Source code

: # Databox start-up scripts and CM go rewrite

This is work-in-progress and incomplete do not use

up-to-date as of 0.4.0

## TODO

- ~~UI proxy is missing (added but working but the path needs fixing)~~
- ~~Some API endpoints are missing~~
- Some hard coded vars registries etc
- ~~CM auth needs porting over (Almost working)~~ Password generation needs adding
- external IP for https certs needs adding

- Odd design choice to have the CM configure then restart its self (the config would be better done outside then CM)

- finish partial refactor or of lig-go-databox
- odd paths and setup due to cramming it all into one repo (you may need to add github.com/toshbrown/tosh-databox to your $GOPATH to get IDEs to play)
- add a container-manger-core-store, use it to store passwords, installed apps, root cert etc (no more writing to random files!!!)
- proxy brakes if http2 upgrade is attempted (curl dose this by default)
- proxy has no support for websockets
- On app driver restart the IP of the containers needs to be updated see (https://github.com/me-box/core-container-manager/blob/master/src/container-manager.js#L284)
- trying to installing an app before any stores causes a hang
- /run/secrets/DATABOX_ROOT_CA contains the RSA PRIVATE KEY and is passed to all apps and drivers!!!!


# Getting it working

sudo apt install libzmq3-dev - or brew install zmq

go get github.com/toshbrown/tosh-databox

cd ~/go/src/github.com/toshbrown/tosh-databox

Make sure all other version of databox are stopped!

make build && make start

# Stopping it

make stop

········

Word for word, restate the lines of the listing above starting at the line with "This is work-in-progress" and ending at the line with "- proxy brakes", and nothing outside them.

This is work-in-progress and incomplete do not use

up-to-date as of 0.4.0

## TODO

- ~~UI proxy is missing (added but working but the path needs fixing)~~
- ~~Some API endpoints are missing~~
- Some hard coded vars registries etc
- ~~CM auth needs porting over (Almost working)~~ Password generation needs adding
- external IP for https certs needs adding

- Odd design choice to have the CM configure then restart its self (the config would be better done outside then CM)

- finish partial refactor or of lig-go-databox
- odd paths and setup due to cramming it all into one repo (you may need to add github.com/toshbrown/tosh-databox to your $GOPATH to get IDEs to play)
- add a container-manger-core-store, use it to store passwords, installed apps, root cert etc (no more writing to random files!!!)
- proxy brakes if http2 upgrade is attempted (curl dose this by default)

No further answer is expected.